What you have to do
Return the records as they stand. No picture is to be included.

Information provided
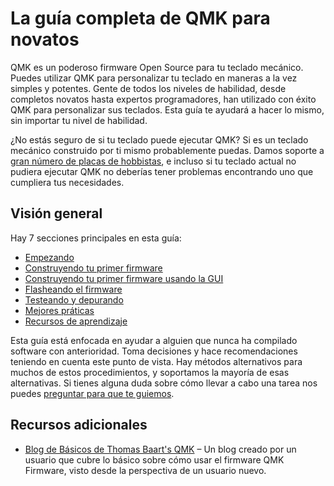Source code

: # La guía completa de QMK para novatos

QMK es un poderoso firmware Open Source para tu teclado mecánico. Puedes utilizar QMK para personalizar tu teclado en maneras a la vez simples y potentes. Gente de todos los niveles de habilidad, desde completos novatos hasta expertos programadores, han utilizado con éxito QMK para personalizar sus teclados. Esta guía te ayudará a hacer lo mismo, sin importar tu nivel de habilidad.

¿No estás seguro de si tu teclado puede ejecutar QMK? Si es un teclado mecánico construido por ti mismo probablemente puedas. Damos soporte a [gran número de placas de hobbistas](https://qmk.fm/keyboards/), e incluso si tu teclado actual no pudiera ejecutar QMK no deberías tener problemas encontrando uno que cumpliera tus necesidades.

## Visión general

Hay 7 secciones principales en esta guía:

* [Empezando](tutorial_getting_started.md)
* [Construyendo tu primer firmware](tutorial_building_firmware.md)
* [Construyendo tu primer firmware usando la GUI](tutorial_building_firmware_configurator.md)
* [Flasheando el firmware](tutorial_flashing.md)
* [Testeando y depurando](tutorial_testing_debugging.md)
* [Mejores práticas](tutorial_best_practices.md)
* [Recursos de aprendizaje](tutorial_learn_more_resources.md)

Esta guía está enfocada en ayudar a alguien que nunca ha compilado software con anterioridad. Toma decisiones y hace recomendaciones teniendo en cuenta este punto de vista. Hay métodos alternativos para muchos de estos procedimientos, y soportamos la mayoría de esas alternativas. Si tienes alguna duda sobre cómo llevar a cabo una tarea nos puedes [preguntar para que te guiemos](support.md).

## Recursos adicionales

* [Blog de Básicos de Thomas Baart's QMK](https://thomasbaart.nl/category/mechanical-keyboards/firmware/qmk/qmk-basics/) – Un blog creado por un usuario que cubre lo básico sobre cómo usar el firmware QMK Firmware, visto desde la perspectiva de un usuario nuevo.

Solution to this exercise
Source code

: # La guía completa de QMK para novatos

QMK es un poderoso firmware Open Source para tu teclado mecánico. Puedes utilizar QMK para personalizar tu teclado en maneras a la vez simples y potentes. Gente de todos los niveles de habilidad, desde completos novatos hasta expertos programadores, han utilizado con éxito QMK para personalizar sus teclados. Esta guía te ayudará a hacer lo mismo, sin importar tu nivel de habilidad.

¿No estás seguro de si tu teclado puede ejecutar QMK? Si es un teclado mecánico construido por ti mismo probablemente puedas. Damos soporte a [gran número de placas de hobbistas](https://qmk.fm/keyboards/), e incluso si tu teclado actual no pudiera ejecutar QMK no deberías tener problemas encontrando uno que cumpliera tus necesidades.

## Visión general

Hay 7 secciones principales en esta guía:

* [Empezando](tutorial_getting_started.md)
* [Construyendo tu primer firmware](tutorial_building_firmware.md)
* [Construyendo tu primer firmware usando la GUI](tutorial_building_firmware_configurator.md)
* [Flasheando el firmware](tutorial_flashing.md)
* [Testeando y depurando](tutorial_testing_debugging.md)
* [Mejores práticas](tutorial_best_practices.md)
* [Recursos de aprendizaje](tutorial_learn_more_resources.md)

Esta guía está enfocada en ayudar a alguien que nunca ha compilado software con anterioridad. Toma decisiones y hace recomendaciones teniendo en cuenta este punto de vista. Hay métodos alternativos para muchos de estos procedimientos, y soportamos la mayoría de esas alternativas. Si tienes alguna duda sobre cómo llevar a cabo una tarea nos puedes [preguntar para que te guiemos](support.md).

## Recursos adicionales

* [Blog de Básicos de Thomas Baart's QMK](https://thomasbaart.nl/category/mechanical-keyboards/firmware/qmk/qmk-basics/) – Un blog creado por un usuario que cubre lo básico sobre cómo usar el firmware QMK Firmware, visto desde la perspectiva de un usuario nuevo.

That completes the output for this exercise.